The duck eats the food I give it, flies onto the seat, and settles in my lap. I would ask its name, but I understand now its name makes no difference. Besides, ducks can’t talk.

At the next stop there’s no town, not even a station. Everyone but Tara and me gets off, the twins included. When the train picks up speed, a luminous emptiness replaces the landscape outside the window. The cities, towns, meadows, and deserts—all the scenery that obscured what’s been there all along has vanished.

I turn to tell Tara I see it now but she’s no longer there. I’m on this journey alone.

No matter.

The skyline of my city forms on the horizon. I recognize it, even though it’s never looked like this before. The train stops for a moment at the station. I jump off holding the duck. No one gets on. The trains lumbers away, the caboose eventually shrinking into the distance.

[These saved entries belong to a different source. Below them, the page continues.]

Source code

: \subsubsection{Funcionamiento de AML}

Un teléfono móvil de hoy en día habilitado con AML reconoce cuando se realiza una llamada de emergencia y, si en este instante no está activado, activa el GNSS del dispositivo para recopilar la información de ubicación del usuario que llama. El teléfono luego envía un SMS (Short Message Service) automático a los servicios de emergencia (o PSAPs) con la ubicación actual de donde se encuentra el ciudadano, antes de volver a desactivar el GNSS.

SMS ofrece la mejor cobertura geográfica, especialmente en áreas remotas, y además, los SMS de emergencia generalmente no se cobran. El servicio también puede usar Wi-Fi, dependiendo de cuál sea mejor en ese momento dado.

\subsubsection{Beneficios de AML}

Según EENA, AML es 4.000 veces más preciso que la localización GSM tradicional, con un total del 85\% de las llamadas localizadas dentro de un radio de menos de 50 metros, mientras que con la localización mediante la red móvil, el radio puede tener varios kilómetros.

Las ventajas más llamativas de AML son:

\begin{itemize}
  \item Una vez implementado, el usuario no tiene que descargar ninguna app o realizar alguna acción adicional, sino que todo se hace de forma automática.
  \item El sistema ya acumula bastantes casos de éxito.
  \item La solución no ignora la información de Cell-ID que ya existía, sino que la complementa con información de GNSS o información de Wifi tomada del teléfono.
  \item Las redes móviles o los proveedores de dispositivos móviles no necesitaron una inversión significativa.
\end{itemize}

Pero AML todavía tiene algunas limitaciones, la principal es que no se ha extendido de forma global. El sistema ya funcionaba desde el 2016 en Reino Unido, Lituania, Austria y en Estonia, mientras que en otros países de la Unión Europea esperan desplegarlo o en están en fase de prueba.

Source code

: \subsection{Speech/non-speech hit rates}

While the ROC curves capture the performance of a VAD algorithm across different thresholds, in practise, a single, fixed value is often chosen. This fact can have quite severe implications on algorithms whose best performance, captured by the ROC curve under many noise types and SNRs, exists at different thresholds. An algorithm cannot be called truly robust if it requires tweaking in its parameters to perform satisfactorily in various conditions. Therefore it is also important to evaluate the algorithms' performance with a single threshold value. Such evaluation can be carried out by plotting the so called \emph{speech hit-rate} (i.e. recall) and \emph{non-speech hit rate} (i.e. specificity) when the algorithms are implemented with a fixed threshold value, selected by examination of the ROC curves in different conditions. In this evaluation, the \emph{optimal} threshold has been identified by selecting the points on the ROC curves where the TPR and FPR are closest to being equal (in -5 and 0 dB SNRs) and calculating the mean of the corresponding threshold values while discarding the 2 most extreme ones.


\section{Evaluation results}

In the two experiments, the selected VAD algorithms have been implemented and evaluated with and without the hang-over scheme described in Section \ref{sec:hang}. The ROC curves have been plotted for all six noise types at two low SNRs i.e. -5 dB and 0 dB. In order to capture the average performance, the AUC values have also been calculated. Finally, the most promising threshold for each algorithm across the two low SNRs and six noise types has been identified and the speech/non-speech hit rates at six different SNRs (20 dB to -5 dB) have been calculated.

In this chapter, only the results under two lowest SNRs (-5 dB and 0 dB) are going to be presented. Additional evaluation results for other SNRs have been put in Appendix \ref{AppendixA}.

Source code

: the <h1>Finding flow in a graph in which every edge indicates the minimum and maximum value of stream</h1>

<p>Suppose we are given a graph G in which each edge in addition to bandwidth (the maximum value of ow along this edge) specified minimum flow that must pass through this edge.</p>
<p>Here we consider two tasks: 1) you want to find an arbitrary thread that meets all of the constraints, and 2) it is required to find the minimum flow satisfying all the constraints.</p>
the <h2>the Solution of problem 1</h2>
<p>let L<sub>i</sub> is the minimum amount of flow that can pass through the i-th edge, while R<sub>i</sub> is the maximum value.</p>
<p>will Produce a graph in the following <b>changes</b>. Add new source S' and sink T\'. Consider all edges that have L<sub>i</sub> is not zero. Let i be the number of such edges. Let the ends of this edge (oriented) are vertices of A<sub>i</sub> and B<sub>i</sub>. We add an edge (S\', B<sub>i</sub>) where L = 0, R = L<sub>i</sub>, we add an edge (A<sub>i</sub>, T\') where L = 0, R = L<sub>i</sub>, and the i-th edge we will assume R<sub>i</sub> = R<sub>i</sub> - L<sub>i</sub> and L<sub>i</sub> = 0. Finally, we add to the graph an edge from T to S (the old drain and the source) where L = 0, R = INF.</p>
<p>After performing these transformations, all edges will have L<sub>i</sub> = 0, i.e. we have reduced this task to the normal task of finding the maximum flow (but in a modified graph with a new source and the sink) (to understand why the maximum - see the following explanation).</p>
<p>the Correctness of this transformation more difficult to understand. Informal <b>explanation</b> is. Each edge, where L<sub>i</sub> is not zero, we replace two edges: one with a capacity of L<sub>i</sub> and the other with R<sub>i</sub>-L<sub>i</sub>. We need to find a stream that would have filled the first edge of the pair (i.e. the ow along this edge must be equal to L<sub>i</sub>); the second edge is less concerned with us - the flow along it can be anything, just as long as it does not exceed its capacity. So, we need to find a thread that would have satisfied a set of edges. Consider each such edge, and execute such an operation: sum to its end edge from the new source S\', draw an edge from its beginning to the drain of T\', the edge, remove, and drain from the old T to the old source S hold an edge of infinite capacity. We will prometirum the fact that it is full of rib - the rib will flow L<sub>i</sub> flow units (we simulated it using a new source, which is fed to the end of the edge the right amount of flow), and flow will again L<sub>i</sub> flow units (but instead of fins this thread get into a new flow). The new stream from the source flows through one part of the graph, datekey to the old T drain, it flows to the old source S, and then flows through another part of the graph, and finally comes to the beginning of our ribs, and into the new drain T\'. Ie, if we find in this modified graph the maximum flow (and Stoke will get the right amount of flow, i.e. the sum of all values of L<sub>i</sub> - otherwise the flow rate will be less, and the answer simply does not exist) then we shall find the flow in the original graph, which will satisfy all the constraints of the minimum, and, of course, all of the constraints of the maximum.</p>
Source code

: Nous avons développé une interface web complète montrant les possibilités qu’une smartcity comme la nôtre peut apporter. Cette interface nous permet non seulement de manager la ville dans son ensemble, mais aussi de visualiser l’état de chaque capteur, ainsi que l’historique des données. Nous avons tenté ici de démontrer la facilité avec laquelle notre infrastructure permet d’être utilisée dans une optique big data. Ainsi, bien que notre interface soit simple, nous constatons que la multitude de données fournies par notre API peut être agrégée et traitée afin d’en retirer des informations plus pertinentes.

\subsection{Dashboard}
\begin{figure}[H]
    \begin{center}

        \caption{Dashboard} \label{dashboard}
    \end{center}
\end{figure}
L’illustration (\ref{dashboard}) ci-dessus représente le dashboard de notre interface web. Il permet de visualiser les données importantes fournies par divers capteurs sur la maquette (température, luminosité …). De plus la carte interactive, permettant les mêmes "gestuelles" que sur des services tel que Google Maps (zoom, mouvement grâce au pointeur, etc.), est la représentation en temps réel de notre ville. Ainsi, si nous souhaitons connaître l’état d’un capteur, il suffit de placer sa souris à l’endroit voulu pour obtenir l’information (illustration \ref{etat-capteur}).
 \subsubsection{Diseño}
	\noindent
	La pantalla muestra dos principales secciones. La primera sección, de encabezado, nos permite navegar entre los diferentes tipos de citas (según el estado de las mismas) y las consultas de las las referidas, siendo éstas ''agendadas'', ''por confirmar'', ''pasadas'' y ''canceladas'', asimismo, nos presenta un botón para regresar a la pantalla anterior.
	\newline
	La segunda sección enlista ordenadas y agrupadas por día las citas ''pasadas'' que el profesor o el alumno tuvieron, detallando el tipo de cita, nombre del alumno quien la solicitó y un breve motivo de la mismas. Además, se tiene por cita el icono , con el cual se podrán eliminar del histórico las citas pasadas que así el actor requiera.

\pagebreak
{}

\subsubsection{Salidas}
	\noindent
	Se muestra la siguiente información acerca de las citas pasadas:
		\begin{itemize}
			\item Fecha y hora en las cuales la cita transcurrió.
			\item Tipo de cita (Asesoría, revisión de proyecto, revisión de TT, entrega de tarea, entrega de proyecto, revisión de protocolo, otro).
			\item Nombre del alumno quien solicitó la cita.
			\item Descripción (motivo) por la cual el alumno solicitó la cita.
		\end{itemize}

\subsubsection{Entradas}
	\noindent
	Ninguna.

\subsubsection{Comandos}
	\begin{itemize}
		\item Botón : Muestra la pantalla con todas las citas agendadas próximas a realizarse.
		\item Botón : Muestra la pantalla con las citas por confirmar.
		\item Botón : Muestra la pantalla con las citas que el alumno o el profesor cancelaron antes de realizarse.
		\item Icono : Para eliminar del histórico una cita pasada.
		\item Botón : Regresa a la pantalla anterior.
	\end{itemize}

The duck waddles at my side through unfamiliar streets, the ones I was bored with. I’ve come back from wandering renewed. What a joy of discovery my home is. We reach my favorite park. The duck quacks goodbye and paddles out to join others swimming in the pond. I’m glad he’s found his place, too.

My wife comes to my side and we kiss. I didn’t know I was married, but of course I am. We have a strong connection. My friends are lined up on the other side of the pond, clapping with one hand. The thunderous sound reverberates across the water, ringing in my ears long after they stop.